Lauren In Tokyo

Monday, August 11, 2014

Aikido Burnaby Week 4: Julian joins the class

The Saturday Burnaby Yoshinkai class is primarily an adults-only class, so Julian was a bit nervous when he joined us yesterday. We entered the dojo and he introduced himself to Mustard-sensei. Then he chitchatted with sensei for a couple minutes before going into the changing room. There were two guys changing, Jim and Marcus, and we introduced ourselves and began changing into our dogis.

Mustard-sensei burst into the changing room and immediately set the tone for the day with Julian. "Julian, Ando-sensei to watashi to docchi no hou ga kakkou ii desu ka?" (Who is better looking, Ando-sensei or me?) Julian was a little shocked. He said "I don't know" and Mustard-sensei looked at him and then smirked. "Tsukaenai mon da ne. Dakara kodomo kirai." (Completely useless! That's why I hate kids.)

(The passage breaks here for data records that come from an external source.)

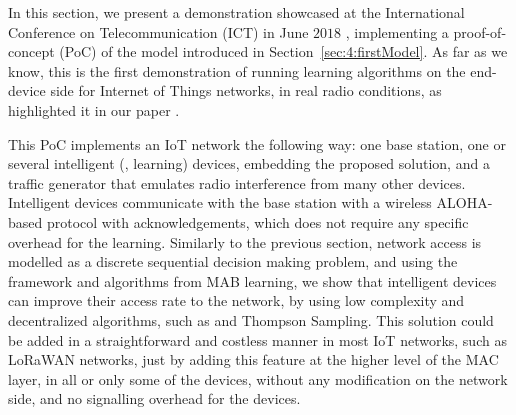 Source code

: 

\graphicspath{{2-Chapters/4-Chapter/IEEE_WCNC_2019__DemoICT.git/pictures/}}

In this section, we present a demonstration showcased at the International Conference on Telecommunication (ICT) in June $2018$ \cite{Besson2018ICT,Besson2019WCNC}, implementing a proof-of-concept (PoC) of the model introduced in Section~\ref{sec:4:firstModel}.
%
As far as we know, this is the first demonstration of running learning algorithms on the end-device side for Internet of Things networks, in real radio conditions, as highlighted it in our paper \cite{MoyBesson2019}.

This PoC implements an IoT network the following way: one base station, one or several intelligent (\ie, learning) devices, embedding the proposed solution,
and a traffic generator that emulates radio interference from many other devices.
Intelligent devices communicate with the base station with a wireless ALOHA-based protocol with acknowledgements, which does not require any specific overhead for the learning.
%
Similarly to the previous section, network access is modelled as a discrete sequential decision making problem, and using the framework and algorithms from MAB learning, we show that intelligent devices can improve their access rate to the network, by using low complexity and decentralized algorithms, such as \UCB{} and Thompson Sampling.
%
This solution could be added in a straightforward and costless manner in most IoT networks, such as LoRaWAN networks, just by adding this feature at the higher level of the MAC layer, in all or only some of the devices, without any modification on the network side, and no signalling overhead for the devices.

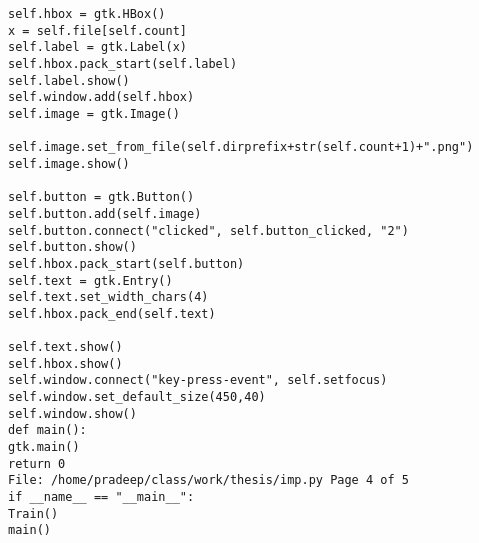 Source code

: \begin{verbatim}
self.hbox = gtk.HBox()
x = self.file[self.count]
self.label = gtk.Label(x)
self.hbox.pack_start(self.label)
self.label.show()
self.window.add(self.hbox)
self.image = gtk.Image()

self.image.set_from_file(self.dirprefix+str(self.count+1)+".png")
self.image.show()

self.button = gtk.Button()
self.button.add(self.image)
self.button.connect("clicked", self.button_clicked, "2")
self.button.show()
self.hbox.pack_start(self.button)
self.text = gtk.Entry()
self.text.set_width_chars(4)
self.hbox.pack_end(self.text)

self.text.show()
self.hbox.show()
self.window.connect("key-press-event", self.setfocus)
self.window.set_default_size(450,40)
self.window.show()
def main():
gtk.main()
return 0
File: /home/pradeep/class/work/thesis/imp.py Page 4 of 5
if __name__ == "__main__":
Train()
main()
\end{verbatim}


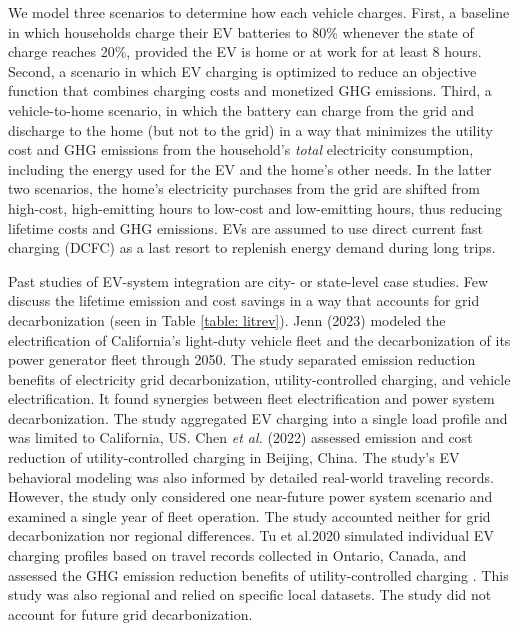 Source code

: \documentclass[11pt,preprint]{elsarticle}
\begin{document}
We model three scenarios to determine how each vehicle charges. First, a baseline in which households charge their EV batteries to 80\% whenever the state of charge reaches 20\%, provided the EV is home or at work for at least 8 hours. Second, a scenario in which EV charging is optimized to reduce an objective function that combines charging costs and monetized GHG emissions. Third, a vehicle-to-home scenario, in which the battery can charge from the grid and discharge to the home (but not to the grid) in a way that minimizes the utility cost and GHG emissions from the household's \textit{total} electricity consumption, including the energy used for the EV and the home's other needs. In the latter two scenarios, the home's electricity purchases from the grid are shifted from high-cost, high-emitting hours to low-cost and low-emitting hours, thus reducing lifetime costs and GHG emissions. EVs are assumed to use direct current fast charging (DCFC) as a last resort to replenish energy demand during long trips.

Past studies of EV-system integration are city- or state-level case studies. Few discuss the lifetime emission and cost savings in a way that accounts for grid decarbonization (seen in Table \ref{table: litrev}). Jenn (2023) \cite{jenn_emissions_2023} modeled the electrification of California's light-duty vehicle fleet and the decarbonization of its power generator fleet through 2050. The study separated emission reduction benefits of electricity grid decarbonization, utility-controlled charging, and vehicle electrification. It found synergies between fleet electrification and power system decarbonization. The study aggregated EV charging into a single load profile and was limited to California, US. Chen \textit{et al.} (2022) \cite{chen_emission_2022} assessed emission and cost reduction of utility-controlled charging in Beijing, China. The study's EV behavioral modeling was also informed by detailed real-world traveling records. However, the study only considered one near-future power system scenario and examined a single year of fleet operation. The study accounted neither for grid decarbonization nor regional differences. Tu et al.2020 simulated individual EV charging profiles based on travel records collected in Ontario, Canada, and assessed the GHG emission reduction benefits of utility-controlled charging \cite{tu_electric_2020}. This study was also regional and relied on specific local datasets. The study did not account for future grid decarbonization.
\end{document}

Julian and I bowed in and we met with Judy who was mopping the floor. I introduced Julian and he took over mopping. He did a good job, and got some kudos from the instructors.

We then performed kihon dosa renzoku, a continuous performance of the basic movements which is useful for warming up and putting yourself into the right frame of mind for practice. I don't think they practice kihon dosa renzoku in Burnaby, but I am sure Mustard-sensei knows it, having been an instructor at the Yoshinkan Honbu Dojo. Julian knows the movements and sequence better than I. I stumbled several times while he was fluidly moving between movements.

Class began and perhaps because new students were joining the class Mustard-sensei went through the, now well practiced, introductory instruction. Julian especially liked his Tofu-Butt spiel. When sensei came over to him and asked him to check the consistency of sensei's butt, Julian looked at me and I told him to see if it was hard or tofu-like. He punched his butt and said 'HARD'. Sensei announced "That's right! Maybe you aren't such a useless parasite." Julian laughed again.

Towards the end of class, we were shown the one-handed nikajo wrist lock. I had seen this in videos before, but never been taught it. Starting from a katate-mochi position, shite quickly circles his hand around so that his hand lays on top of uke's wrist. From there, shite just lowers his weight and uke drops or lets go of shite's wrist. The firmer the grip uke has on shite, the harder it is for him to let go. When Julian does this to me, I have no ability to let go. I think it is a combination of my grip and his small wrists. From the nikajo position, I have no strength communicated from my forearm to my fingers to let go, it's as if I'm glued to his arm. He actually ended up throwing me while I was talking to the Judy about it.

On the way home, he was so happy and laughing about all the jokes Mustard-sensei told in class. He must have said Tofu-Butt a hundred times in the car ride home.